Hey y'all (That there’s Texas talk fer hi, me thinks)
This ought to be one of the greatest days for a long-time sports nut like me. It’s the home opener for my newly adopted baseball team the Houston Astros. My baseball team for life, the Kansas City Royals, are out in front in their division here at the onset of the season. (And, if you don’t follow baseball then you won’t grasp the marvel of that feat.) And tonight, the University of Kansas Jayhawks, another of the sports teams I’ve long-suffered with, will be battling for the men’s NCAA Division I basketball championship. And instead of enjoying the excitement of all these events coming into alignment in one fell swoop, I’m going nuts because I don’t think I should be thinking about any of this stuff when the world is going to hell in a hand basket, I’ve got rent, and utility bills, a car in need of tires, and another tank of gas before the end of the week. On top of that I can’t seem, for the life of me, to find a supplemental job that isn’t going to cost more to have than I’ll be getting paid. On the ministry front, at times I feel like John the Baptist, crying in the wilderness…or maybe more like the tree falling in the forest that nobody hears...boo-hoodie-hoo. Yeah, so baseball and basketball seem to have lost some of their recreational diversion. And, drat, I think it’s a crying shame… because tonight I would rather watch basketball, and listen to baseball on the radio, than fretting over, or inadequately praying about, the desperate situation of Christian brothers and sisters fighting for their lives in China, India, North Korea, and Africa. Just what is wrong with me!?!?!

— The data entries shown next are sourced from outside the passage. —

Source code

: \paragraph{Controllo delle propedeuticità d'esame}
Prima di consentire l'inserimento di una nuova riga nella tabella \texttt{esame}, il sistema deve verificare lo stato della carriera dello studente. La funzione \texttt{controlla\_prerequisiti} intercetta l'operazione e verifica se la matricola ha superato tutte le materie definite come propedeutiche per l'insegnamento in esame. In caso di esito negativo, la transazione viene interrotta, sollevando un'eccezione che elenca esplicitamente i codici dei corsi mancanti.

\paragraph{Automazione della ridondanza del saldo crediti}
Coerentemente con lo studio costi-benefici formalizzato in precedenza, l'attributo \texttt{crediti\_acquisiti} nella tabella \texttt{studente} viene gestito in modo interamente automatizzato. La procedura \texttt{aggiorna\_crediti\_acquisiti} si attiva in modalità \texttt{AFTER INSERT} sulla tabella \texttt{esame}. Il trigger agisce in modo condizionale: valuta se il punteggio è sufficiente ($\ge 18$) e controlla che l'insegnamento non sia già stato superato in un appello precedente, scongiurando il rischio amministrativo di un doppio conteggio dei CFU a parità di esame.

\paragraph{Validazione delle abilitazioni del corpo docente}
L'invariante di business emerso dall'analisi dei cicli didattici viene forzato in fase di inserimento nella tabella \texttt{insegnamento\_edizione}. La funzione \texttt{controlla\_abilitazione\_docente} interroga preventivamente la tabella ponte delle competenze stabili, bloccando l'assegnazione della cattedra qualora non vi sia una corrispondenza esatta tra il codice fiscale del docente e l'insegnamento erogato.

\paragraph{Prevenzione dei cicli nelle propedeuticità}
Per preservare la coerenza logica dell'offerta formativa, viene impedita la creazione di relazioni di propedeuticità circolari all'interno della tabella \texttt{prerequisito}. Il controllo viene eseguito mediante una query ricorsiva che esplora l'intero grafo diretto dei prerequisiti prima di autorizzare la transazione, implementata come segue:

I vaguely remember, in those days before I signed on with Artists in Christian Testimony and subsequently became an agent of gospel outreach over the internet, (having now completed a full three years in such service) that I rarely was challenged in the areas of resting and relaxing. But, things sure seem a whole lot more complex at present...Since I’ve become labeled as a missionary I really can't seem to relax much at all anymore.
Amid my anxiety, I recall this quote of Jesus, (red-lettered in my NLT Bible) “Come to me, all of you who are weary and carry heavy burdens and I will give you rest. Take my yoke upon you. Let me teach you, because I am humble and gentle, and you will find rest for your souls. For my yoke fits perfectly and the burden I give you is light.” Matthew 11: 28-30. Yet, forgive me Jesus, but I’m actually feeling much more weary and most of my present burdens surely aren’t feeling any lighter either. I'm feeling crushed by the yoke. (And this, by the way, is no joke.)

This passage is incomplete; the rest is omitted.